2011-01-21

How to implement the C printf function in C++ in a typesafe way?

This blog post explains how to implement the C printf() function in C++ in a typesafe and convenient way.

The most important advantage of the ANSI standard C printf() function are its compactness and expressive power. For example: printf("The %s answer is %05d.\n", "best", 42); means: take the next argument, treat it as a null-terminated string (const char*), and insert it. The format specifier %05d means: take the next argument as a signed integer, pad it with leading zeros to at least 5 digits, and insert it. Please note that printf() is not typesafe: the format specifier has to match the type of the argument. For example, %d wouldn't work for a long long (but %lld would be needed), and %d or %s wouldn't work for a double (but %g would be needed, and %Lg would be needed for a long double). On a mismatch, some compilers would indicate a compile error, others would generate misbehaving (i.e. with undefined behavior) code.
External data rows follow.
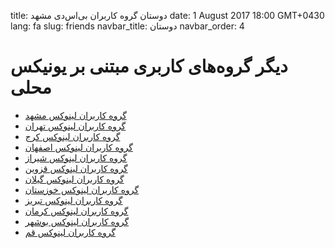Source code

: title: دوستان گروه کاربران بی‌اس‌دی مشهد
date: 1 August 2017 18:00 GMT+0430
lang: fa
slug: friends
navbar_title: دوستان
navbar_order: 4


# دیگر گروه‌های کاربری مبتنی بر یونیکس محلی

- [گروه کاربران لینوکس مشهد][1]
- [گروه کاربران لینوکس تهران][3]
- [گروه کاربران لینوکس کرج][4]
- [گروه کاربران لینوکس اصفهان][5]
- [گروه کاربران لینوکس شیراز][6]
- [گروه کاربران لینوکس قزوین][7]
- [گروه کاربران لینوکس گیلان][8]
- [گروه کاربران لینوکس خوزستان][9]
- [گروه کاربران لینوکس تبریز][10]
- [گروه کاربران لینوکس کرمان][11]
- [گروه کاربران لینوکس بوشهر][12]
- [گروه کاربران لینوکس قم][13]

[1]: http://next.mashhadlug.org
[2]: http://www.nycbug.org
[3]: http://tehlug.org
[4]: http://karajlug.org
[5]: http://www.isfahanlug.org
[6]: https://shirazlug.ir
[7]: http://qazvinlug.ir
[8]: http://www.gullug.org
[9]: http://khuzestanlug.ir
[10]: http://tabrizlug.ir
[11]: http://klug.ir
[12]: http://bulug.ir
[13]: http://qomlug.ir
There is no equally expressive message formatting functionality in C++ with a similarly compact syntax. Of course, printf() as it is can be used in C++, but it isn't integrated conveniently with the C++ standard library: e.g. it's not possible to insert an std::string, it's not possible to write to an std::ostream, and it's not possible to append to an existing std::string. C++ streams (e.g. cout << "The " << "best" << " answer is " << 42 << ".\n";) bring type safety (e.g. no matter which integer, floating point or string type 42 and other arguments have, they will be inserted properly), but they don't provide compact and powerful formatting capabilities (e.g. how to specify to pad 42 with zeros to at lest 5 digits).

Would it be possible to combine the compactness and expressive power of printf() with the typesafe behavior of C++ streams? It isn't too hard to create a class named Print and implement an overloaded operator<< so that Print("The %s answer is %05d.\n") << "best" << 42 would work in a typesafe way (raising a run-time error reliably if the type of the argument doesn't match the format specifier, and converting the the size and type of the argument if needed, e.g. %d would work for both int and long long). But is it possible to do it while keeping the original syntax, like this: Printf("The %s answer is %05d.\n", "best", 42);?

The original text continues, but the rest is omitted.